--- START ---

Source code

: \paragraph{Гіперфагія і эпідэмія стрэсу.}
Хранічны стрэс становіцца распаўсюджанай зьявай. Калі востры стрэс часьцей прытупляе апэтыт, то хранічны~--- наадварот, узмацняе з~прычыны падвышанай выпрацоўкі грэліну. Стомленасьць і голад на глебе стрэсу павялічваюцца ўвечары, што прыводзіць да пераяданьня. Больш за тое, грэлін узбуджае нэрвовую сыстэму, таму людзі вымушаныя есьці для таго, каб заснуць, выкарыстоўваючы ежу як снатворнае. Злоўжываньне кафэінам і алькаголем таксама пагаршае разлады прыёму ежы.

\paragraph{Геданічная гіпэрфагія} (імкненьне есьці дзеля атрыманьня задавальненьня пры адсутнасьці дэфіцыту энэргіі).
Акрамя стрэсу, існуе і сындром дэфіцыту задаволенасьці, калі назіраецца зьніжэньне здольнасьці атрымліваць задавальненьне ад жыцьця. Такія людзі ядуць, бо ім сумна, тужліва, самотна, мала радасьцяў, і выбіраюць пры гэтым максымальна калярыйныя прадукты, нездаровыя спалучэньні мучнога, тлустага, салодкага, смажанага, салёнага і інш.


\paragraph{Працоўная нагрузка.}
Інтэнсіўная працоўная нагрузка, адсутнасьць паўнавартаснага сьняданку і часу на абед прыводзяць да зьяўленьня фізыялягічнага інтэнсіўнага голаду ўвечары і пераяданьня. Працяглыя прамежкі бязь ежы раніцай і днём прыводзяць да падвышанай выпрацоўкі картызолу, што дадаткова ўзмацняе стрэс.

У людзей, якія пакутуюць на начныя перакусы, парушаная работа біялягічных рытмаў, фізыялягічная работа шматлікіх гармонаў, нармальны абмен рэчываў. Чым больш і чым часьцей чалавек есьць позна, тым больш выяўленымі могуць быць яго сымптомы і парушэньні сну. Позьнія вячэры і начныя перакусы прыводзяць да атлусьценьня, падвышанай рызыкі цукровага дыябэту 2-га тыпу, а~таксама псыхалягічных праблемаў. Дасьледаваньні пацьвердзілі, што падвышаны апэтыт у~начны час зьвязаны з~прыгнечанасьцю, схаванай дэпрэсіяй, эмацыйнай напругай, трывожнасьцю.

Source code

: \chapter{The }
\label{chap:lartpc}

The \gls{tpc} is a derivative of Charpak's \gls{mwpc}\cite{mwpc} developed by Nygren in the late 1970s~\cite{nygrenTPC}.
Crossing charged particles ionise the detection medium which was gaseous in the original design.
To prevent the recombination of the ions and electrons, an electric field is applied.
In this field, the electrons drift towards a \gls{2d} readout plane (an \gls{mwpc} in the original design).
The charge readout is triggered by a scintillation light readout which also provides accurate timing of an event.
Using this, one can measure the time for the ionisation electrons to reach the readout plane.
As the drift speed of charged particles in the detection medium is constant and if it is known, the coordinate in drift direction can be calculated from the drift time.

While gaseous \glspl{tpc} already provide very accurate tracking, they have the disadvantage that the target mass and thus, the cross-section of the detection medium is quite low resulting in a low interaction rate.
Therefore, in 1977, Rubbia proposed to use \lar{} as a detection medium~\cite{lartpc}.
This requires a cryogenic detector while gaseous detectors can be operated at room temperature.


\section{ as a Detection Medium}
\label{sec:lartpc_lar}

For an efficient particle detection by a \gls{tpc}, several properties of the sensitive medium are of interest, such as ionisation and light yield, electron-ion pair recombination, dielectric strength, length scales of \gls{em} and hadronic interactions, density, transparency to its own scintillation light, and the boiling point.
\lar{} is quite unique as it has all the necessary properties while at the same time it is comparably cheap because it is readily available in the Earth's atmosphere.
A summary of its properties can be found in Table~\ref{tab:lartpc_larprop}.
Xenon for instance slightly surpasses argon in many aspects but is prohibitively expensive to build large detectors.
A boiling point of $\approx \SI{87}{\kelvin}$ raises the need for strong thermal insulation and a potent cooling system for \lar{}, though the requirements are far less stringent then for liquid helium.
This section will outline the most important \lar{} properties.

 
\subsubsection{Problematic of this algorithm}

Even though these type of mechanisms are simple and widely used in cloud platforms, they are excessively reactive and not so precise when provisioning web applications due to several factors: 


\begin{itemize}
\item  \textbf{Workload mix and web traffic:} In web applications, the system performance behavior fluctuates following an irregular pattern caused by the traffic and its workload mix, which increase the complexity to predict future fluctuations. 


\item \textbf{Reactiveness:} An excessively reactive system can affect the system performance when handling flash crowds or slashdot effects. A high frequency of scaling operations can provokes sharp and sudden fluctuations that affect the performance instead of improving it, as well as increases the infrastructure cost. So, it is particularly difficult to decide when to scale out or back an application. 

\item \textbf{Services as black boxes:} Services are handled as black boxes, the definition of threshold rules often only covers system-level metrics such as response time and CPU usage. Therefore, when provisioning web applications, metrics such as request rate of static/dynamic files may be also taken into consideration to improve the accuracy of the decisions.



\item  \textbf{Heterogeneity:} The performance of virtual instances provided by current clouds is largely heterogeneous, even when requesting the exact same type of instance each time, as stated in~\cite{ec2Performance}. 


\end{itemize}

--- END ---

▸ Exercise goal
Using the entries above, return exactly the lines from the line with "As the drift" to the line with "low interaction rate.", counting both of those lines.

▸ Solution to the exercise
As the drift speed of charged particles in the detection medium is constant and if it is known, the coordinate in drift direction can be calculated from the drift time.

While gaseous \glspl{tpc} already provide very accurate tracking, they have the disadvantage that the target mass and thus, the cross-section of the detection medium is quite low resulting in a low interaction rate.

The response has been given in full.